TASK PROMPT = Lines to restate from the data below: from the one containing "- Click on a" to the one containing "- Hover over", both included. Give them again exactly, and only them.

%%

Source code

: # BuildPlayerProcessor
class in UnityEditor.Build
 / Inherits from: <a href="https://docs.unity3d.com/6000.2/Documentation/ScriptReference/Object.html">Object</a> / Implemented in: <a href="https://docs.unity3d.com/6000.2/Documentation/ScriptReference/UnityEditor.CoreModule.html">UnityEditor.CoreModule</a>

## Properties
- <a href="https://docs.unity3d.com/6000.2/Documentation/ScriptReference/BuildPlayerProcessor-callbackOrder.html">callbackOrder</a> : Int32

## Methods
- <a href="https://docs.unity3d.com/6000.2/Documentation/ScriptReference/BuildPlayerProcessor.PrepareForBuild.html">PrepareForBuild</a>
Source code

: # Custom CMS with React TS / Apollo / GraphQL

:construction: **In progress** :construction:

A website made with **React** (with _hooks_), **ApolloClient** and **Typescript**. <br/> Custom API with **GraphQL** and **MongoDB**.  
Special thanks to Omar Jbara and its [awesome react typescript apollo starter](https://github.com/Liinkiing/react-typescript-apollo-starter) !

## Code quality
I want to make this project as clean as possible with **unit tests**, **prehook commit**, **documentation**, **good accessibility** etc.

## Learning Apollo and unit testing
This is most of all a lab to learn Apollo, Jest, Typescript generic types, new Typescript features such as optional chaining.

%%
%%

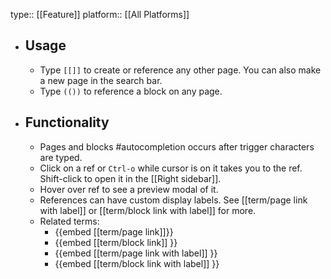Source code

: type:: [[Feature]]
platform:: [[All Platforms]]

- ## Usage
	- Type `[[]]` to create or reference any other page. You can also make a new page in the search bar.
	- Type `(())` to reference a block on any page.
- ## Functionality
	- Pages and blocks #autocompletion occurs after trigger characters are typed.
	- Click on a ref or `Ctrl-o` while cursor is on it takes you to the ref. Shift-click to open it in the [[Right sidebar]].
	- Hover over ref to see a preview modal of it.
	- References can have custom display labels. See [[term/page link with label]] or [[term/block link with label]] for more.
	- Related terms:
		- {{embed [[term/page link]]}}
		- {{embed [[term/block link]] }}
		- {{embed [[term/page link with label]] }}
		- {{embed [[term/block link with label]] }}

%%
%%

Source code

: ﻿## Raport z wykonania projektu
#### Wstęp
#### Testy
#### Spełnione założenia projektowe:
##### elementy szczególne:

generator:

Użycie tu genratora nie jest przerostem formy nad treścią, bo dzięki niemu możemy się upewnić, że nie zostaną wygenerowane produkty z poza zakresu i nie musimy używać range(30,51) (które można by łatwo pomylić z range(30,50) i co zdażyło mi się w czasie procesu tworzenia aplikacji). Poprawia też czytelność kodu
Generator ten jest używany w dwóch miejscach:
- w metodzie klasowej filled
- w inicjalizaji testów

%%

EXERCISE RESULT =
	- Click on a ref or `Ctrl-o` while cursor is on it takes you to the ref. Shift-click to open it in the [[Right sidebar]].
	- Hover over ref to see a preview modal of it.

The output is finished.